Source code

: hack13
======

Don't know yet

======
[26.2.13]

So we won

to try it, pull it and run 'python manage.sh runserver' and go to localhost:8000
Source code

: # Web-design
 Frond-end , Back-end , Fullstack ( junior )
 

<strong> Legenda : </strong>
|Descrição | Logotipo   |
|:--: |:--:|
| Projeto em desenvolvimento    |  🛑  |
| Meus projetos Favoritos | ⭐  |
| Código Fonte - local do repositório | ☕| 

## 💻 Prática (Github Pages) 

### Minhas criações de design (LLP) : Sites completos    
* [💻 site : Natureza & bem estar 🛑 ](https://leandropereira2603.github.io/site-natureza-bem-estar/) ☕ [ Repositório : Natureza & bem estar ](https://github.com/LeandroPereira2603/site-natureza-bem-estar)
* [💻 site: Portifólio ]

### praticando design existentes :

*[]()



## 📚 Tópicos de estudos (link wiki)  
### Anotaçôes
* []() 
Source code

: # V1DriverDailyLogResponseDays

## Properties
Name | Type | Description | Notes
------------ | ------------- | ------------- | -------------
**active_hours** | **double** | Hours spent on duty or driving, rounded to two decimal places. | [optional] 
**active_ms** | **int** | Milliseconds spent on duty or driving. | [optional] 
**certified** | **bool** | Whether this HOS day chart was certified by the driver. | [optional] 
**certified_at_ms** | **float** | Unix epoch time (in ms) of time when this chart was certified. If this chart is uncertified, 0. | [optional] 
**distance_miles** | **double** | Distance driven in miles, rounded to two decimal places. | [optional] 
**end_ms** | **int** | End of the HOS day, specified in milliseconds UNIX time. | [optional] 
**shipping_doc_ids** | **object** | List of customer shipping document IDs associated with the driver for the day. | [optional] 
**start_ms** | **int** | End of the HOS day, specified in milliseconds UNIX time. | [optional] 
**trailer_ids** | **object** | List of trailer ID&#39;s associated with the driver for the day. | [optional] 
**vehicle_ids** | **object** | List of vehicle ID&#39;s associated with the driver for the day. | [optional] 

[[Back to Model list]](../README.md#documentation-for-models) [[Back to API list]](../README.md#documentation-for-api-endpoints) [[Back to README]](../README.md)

BRIEF ▸
Restate the listing above word for word.

WRITTEN SOLUTION ▸
Source code

: hack13
======

Don't know yet

======
[26.2.13]

So we won

to try it, pull it and run 'python manage.sh runserver' and go to localhost:8000
Source code

: # Web-design
 Frond-end , Back-end , Fullstack ( junior )
 

<strong> Legenda : </strong>
|Descrição | Logotipo   |
|:--: |:--:|
| Projeto em desenvolvimento    |  🛑  |
| Meus projetos Favoritos | ⭐  |
| Código Fonte - local do repositório | ☕| 

## 💻 Prática (Github Pages) 

### Minhas criações de design (LLP) : Sites completos    
* [💻 site : Natureza & bem estar 🛑 ](https://leandropereira2603.github.io/site-natureza-bem-estar/) ☕ [ Repositório : Natureza & bem estar ](https://github.com/LeandroPereira2603/site-natureza-bem-estar)
* [💻 site: Portifólio ]

### praticando design existentes :

*[]()



## 📚 Tópicos de estudos (link wiki)  
### Anotaçôes
* []() 
Source code

: # V1DriverDailyLogResponseDays

## Properties
Name | Type | Description | Notes
------------ | ------------- | ------------- | -------------
**active_hours** | **double** | Hours spent on duty or driving, rounded to two decimal places. | [optional] 
**active_ms** | **int** | Milliseconds spent on duty or driving. | [optional] 
**certified** | **bool** | Whether this HOS day chart was certified by the driver. | [optional] 
**certified_at_ms** | **float** | Unix epoch time (in ms) of time when this chart was certified. If this chart is uncertified, 0. | [optional] 
**distance_miles** | **double** | Distance driven in miles, rounded to two decimal places. | [optional] 
**end_ms** | **int** | End of the HOS day, specified in milliseconds UNIX time. | [optional] 
**shipping_doc_ids** | **object** | List of customer shipping document IDs associated with the driver for the day. | [optional] 
**start_ms** | **int** | End of the HOS day, specified in milliseconds UNIX time. | [optional] 
**trailer_ids** | **object** | List of trailer ID&#39;s associated with the driver for the day. | [optional] 
**vehicle_ids** | **object** | List of vehicle ID&#39;s associated with the driver for the day. | [optional] 

[[Back to Model list]](../README.md#documentation-for-models) [[Back to API list]](../README.md#documentation-for-api-endpoints) [[Back to README]](../README.md)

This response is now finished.